**Work instructions:**
Transcribe exactly the span of lines that begins the records and ends with the line holding "factorial design ( true/false $\times$", both boundary lines included.

--- Data for this exercise Enclosed Below ---

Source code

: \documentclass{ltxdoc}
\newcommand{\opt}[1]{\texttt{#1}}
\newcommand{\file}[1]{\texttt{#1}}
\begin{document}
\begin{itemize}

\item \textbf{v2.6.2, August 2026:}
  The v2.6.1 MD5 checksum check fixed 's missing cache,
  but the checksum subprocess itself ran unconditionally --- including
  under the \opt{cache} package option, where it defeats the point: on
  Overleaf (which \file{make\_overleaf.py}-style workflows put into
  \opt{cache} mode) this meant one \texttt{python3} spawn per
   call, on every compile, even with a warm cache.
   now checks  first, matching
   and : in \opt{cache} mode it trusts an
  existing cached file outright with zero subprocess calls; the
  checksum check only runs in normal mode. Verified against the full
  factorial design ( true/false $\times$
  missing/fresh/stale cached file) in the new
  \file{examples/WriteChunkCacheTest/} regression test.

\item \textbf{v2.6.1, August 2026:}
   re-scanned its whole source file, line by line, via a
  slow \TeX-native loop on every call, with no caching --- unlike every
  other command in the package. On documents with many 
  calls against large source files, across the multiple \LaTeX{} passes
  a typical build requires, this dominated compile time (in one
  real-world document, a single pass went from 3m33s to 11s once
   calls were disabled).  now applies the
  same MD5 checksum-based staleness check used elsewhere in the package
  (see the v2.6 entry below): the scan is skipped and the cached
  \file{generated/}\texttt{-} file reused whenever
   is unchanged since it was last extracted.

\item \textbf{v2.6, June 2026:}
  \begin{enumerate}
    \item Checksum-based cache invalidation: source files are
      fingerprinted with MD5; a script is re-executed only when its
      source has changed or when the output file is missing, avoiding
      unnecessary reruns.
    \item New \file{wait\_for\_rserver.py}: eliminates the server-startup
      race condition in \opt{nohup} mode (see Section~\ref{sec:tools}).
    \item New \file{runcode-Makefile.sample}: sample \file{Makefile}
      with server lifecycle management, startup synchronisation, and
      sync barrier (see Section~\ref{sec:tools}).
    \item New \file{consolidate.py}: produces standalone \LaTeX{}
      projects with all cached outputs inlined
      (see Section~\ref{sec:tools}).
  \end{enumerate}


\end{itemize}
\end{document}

--- End of Enclosed Data for this exercise ---

**Task result:**
Source code

: \documentclass{ltxdoc}
\newcommand{\opt}[1]{\texttt{#1}}
\newcommand{\file}[1]{\texttt{#1}}
\begin{document}
\begin{itemize}

\item \textbf{v2.6.2, August 2026:}
  The v2.6.1 MD5 checksum check fixed 's missing cache,
  but the checksum subprocess itself ran unconditionally --- including
  under the \opt{cache} package option, where it defeats the point: on
  Overleaf (which \file{make\_overleaf.py}-style workflows put into
  \opt{cache} mode) this meant one \texttt{python3} spawn per
   call, on every compile, even with a warm cache.
   now checks  first, matching
   and : in \opt{cache} mode it trusts an
  existing cached file outright with zero subprocess calls; the
  checksum check only runs in normal mode. Verified against the full
  factorial design ( true/false $\times$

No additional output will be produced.